→ **Exercise objective**
Would you go through the records below and copy each line with the string "subsection"?

→ **Records shown**
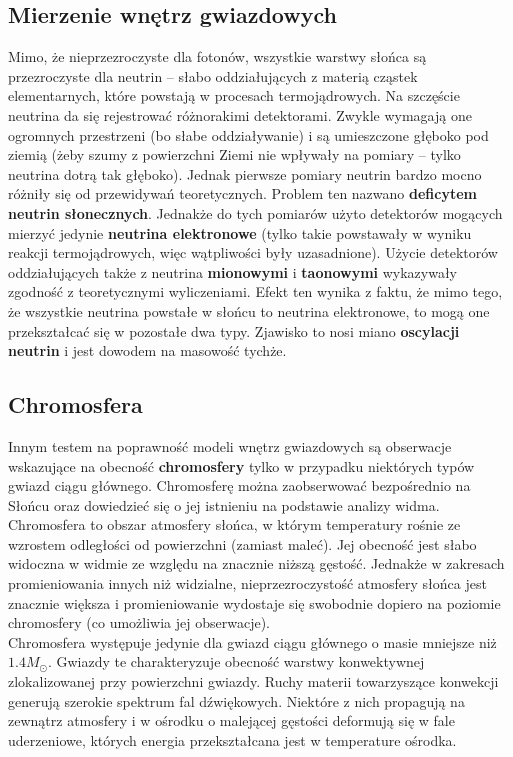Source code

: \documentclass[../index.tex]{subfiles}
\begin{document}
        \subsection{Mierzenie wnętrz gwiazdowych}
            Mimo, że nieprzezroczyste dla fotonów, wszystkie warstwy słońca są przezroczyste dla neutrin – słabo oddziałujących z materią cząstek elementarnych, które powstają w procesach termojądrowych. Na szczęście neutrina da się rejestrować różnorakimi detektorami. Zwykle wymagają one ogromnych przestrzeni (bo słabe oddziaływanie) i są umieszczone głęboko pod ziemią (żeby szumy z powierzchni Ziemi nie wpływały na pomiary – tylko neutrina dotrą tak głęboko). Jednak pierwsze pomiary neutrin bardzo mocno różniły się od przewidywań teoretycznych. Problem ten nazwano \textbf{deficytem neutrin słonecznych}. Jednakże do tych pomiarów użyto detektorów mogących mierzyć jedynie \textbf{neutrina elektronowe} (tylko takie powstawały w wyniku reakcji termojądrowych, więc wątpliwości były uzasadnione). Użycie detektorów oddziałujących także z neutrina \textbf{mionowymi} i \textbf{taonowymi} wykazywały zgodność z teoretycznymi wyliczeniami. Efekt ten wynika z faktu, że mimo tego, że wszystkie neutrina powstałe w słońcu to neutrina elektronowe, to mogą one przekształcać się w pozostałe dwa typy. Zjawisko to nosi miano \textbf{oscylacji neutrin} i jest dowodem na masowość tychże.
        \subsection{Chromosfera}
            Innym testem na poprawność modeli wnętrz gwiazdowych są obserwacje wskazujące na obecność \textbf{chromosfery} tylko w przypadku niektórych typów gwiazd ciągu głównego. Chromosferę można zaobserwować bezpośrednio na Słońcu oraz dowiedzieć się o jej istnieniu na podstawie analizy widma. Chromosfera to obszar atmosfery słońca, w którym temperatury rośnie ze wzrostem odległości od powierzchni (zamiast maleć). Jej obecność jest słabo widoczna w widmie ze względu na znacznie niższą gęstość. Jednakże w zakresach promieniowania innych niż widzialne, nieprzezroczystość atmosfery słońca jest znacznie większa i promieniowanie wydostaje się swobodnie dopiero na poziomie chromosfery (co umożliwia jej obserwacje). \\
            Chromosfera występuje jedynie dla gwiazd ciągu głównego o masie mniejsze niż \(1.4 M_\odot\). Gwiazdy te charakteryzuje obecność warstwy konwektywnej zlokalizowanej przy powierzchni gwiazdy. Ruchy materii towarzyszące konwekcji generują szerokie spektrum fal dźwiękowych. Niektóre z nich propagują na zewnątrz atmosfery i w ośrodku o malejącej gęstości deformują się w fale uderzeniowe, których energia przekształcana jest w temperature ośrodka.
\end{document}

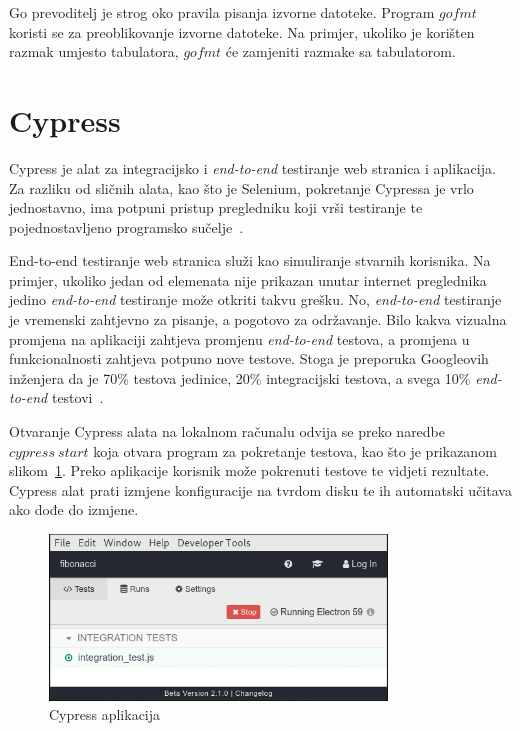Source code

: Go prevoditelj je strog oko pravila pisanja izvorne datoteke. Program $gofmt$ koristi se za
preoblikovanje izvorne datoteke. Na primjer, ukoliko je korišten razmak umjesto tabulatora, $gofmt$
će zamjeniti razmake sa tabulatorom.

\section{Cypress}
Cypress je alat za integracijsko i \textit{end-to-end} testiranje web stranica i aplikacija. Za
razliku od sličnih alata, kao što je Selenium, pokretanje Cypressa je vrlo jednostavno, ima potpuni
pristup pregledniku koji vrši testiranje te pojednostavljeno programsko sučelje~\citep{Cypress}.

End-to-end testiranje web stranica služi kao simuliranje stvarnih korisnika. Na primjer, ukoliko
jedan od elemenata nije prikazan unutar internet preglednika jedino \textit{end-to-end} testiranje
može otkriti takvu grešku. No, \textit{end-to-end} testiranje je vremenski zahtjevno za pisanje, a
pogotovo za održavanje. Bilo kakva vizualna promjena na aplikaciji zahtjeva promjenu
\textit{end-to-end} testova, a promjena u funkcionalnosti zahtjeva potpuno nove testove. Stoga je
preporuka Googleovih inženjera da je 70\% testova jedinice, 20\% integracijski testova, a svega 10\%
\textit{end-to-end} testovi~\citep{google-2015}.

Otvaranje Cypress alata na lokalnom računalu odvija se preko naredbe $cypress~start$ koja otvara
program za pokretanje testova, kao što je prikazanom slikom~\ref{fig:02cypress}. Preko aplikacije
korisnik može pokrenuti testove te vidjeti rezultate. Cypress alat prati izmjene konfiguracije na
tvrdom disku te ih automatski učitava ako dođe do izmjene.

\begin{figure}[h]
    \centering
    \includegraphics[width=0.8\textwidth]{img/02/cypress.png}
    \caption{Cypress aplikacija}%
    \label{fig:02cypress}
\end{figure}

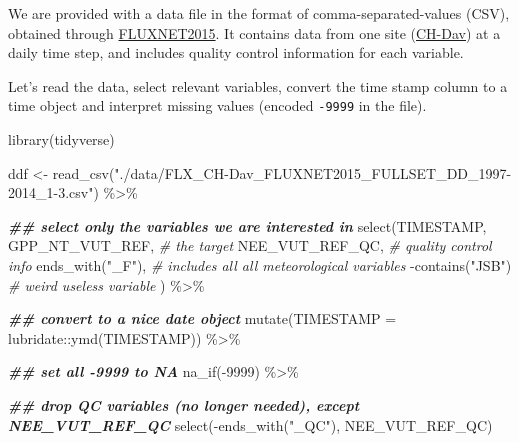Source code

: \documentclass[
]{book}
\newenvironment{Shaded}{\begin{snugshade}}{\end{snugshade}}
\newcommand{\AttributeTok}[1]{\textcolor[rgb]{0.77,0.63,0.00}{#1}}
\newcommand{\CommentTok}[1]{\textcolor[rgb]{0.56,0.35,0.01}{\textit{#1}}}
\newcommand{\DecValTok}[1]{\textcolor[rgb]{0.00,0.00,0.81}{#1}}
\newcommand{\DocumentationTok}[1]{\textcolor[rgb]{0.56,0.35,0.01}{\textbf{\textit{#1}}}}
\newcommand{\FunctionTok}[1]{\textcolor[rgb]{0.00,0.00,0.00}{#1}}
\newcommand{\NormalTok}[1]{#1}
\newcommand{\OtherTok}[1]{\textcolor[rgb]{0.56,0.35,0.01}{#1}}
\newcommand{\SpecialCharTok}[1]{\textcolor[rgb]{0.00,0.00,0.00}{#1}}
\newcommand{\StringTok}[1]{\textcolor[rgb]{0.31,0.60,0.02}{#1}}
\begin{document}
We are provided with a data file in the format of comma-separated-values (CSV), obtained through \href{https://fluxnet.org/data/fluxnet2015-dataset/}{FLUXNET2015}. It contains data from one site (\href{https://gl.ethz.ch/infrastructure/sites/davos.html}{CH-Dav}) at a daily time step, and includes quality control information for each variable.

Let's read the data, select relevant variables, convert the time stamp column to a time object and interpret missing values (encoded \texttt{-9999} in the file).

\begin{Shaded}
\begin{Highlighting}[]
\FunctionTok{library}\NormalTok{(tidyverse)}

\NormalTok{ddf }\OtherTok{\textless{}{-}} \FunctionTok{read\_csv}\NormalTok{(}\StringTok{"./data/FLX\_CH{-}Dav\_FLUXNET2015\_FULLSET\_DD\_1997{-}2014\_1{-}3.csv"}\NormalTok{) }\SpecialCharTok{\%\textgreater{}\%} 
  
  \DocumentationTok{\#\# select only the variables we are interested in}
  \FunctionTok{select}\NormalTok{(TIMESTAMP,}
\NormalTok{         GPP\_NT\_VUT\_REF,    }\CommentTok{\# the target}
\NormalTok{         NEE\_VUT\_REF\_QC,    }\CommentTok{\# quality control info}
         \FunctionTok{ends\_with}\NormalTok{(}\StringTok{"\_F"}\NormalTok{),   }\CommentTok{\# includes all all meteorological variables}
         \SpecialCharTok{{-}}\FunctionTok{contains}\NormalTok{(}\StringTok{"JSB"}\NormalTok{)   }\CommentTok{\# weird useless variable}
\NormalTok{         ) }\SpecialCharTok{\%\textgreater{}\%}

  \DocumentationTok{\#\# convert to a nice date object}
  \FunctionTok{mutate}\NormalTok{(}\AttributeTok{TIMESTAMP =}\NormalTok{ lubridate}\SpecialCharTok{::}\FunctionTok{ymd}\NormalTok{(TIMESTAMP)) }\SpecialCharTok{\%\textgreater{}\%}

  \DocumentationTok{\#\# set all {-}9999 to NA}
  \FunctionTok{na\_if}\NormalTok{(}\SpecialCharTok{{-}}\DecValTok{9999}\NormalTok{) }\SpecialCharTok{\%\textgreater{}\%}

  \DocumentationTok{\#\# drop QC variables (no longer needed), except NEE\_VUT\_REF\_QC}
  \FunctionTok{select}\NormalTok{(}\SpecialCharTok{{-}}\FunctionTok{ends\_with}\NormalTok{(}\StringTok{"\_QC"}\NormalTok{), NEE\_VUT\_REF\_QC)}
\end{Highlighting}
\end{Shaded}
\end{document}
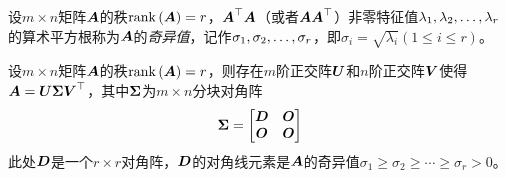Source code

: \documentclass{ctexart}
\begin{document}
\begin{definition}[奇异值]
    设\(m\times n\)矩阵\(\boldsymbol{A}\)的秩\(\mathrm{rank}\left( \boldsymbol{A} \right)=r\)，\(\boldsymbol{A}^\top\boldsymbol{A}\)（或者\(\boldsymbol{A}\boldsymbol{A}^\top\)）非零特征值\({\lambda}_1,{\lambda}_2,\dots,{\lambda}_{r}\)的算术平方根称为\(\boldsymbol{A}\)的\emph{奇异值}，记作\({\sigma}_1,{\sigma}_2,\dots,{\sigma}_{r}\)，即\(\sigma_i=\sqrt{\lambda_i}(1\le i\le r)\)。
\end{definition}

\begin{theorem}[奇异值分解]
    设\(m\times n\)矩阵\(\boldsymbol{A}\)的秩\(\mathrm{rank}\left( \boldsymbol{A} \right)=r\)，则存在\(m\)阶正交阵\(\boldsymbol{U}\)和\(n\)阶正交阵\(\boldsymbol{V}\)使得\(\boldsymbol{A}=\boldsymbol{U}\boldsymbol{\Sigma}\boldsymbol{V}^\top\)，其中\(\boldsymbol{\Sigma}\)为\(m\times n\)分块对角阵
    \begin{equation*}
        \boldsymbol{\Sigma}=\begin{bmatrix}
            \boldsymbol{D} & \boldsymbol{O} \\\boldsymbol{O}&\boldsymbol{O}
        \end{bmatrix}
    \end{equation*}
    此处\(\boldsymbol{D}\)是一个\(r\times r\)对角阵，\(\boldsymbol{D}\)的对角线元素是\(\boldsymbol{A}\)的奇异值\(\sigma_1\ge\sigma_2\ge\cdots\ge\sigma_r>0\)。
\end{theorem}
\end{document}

→ **Reply**
        \subsection{Mierzenie wnętrz gwiazdowych}
        \subsection{Chromosfera}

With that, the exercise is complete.